## Document images with source code
════
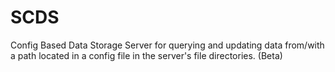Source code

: # SCDS
Config Based Data Storage Server for querying and updating data from/with a path located in a config file in the server's file directories. (Beta)
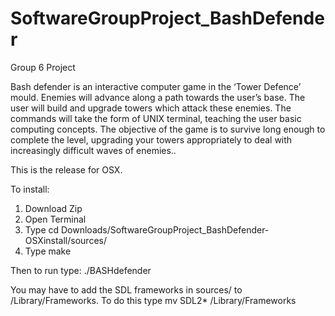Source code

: # SoftwareGroupProject_BashDefender
Group 6 Project

Bash defender is an interactive computer game in the ‘Tower Defence’ mould. 
Enemies will advance along a path towards the user’s base. The user will build 
and upgrade towers which attack these enemies. The commands will take the form 
of UNIX terminal, teaching the user basic computing concepts. The objective of 
the game is to survive long enough to complete the level, upgrading your towers
appropriately to deal with increasingly difficult waves of enemies.. 

This is the release for OSX. 

To install:
  1. Download Zip
  2. Open Terminal 
  3. Type cd Downloads/SoftwareGroupProject_BashDefender-OSXinstall/sources/
  4. Type make 

Then to run type:
  ./BASHdefender

You may have to add the SDL frameworks in sources/ to /Library/Frameworks.
To do this type 
  mv SDL2* /Library/Frameworks
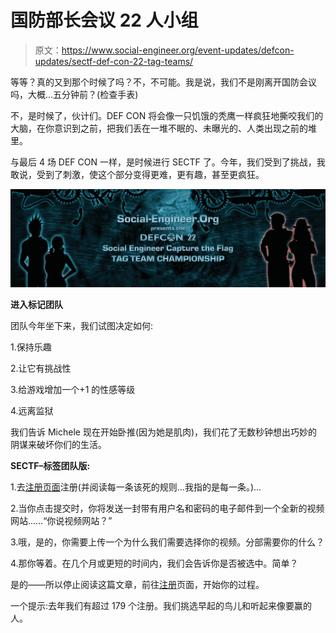 # 国防部长会议 22 人小组

> 原文：<https://www.social-engineer.org/event-updates/defcon-updates/sectf-def-con-22-tag-teams/>

等等？真的又到那个时候了吗？不，不可能。我是说，我们不是刚离开国防会议吗，大概…五分钟前？(检查手表)

不，是时候了，伙计们。DEF CON 将会像一只饥饿的秃鹰一样疯狂地撕咬我们的大脑，在你意识到之前，把我们丢在一堆不眠的、未曝光的、人类出现之前的堆里。

与最后 4 场 DEF CON 一样，是时候进行 SECTF 了。今年，我们受到了挑战，我敢说，受到了刺激，使这个部分变得更难，更有趣，甚至更疯狂。

![SECTF at DEF CON 22 - TAG TEAMS](img/08d2ead35babd2138adeab5d605ec0e7.png)

**进入标记团队**

团队今年坐下来，我们试图决定如何:

1.保持乐趣

2.让它有挑战性

3.给游戏增加一个+1 的性感等级

4.远离监狱

我们告诉 Michele 现在开始卧推(因为她是肌肉)，我们花了无数秒钟想出巧妙的阴谋来破坏你们的生活。

**SECTF–标签团队版:**

1.去[注册页面](https://www.social-engineer.org/ctf/def-con-22-sectf-registration-rules/)注册(并阅读每一条该死的规则…我指的是每一条。)…

2.当你点击提交时，你将发送一封带有用户名和密码的电子邮件到一个全新的视频网站……“你说视频网站？”

3.哦，是的，你需要上传一个为什么我们需要选择你的视频。分部需要你的什么？

4.那你等着。在几个月或更短的时间内，我们会告诉你是否被选中。简单？

是的——所以停止阅读这篇文章，前往[注册](https://www.social-engineer.org/ctf/def-con-22-sectf-registration-rules/)页面，开始你的过程。

一个提示:去年我们有超过 179 个注册。我们挑选早起的鸟儿和听起来像要赢的人。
════
## About this exercise
Check each line of the data above for the string "Library", and copy the ones that have it.

## Solution for this problem
You may have to add the SDL frameworks in sources/ to /Library/Frameworks.
  mv SDL2* /Library/Frameworks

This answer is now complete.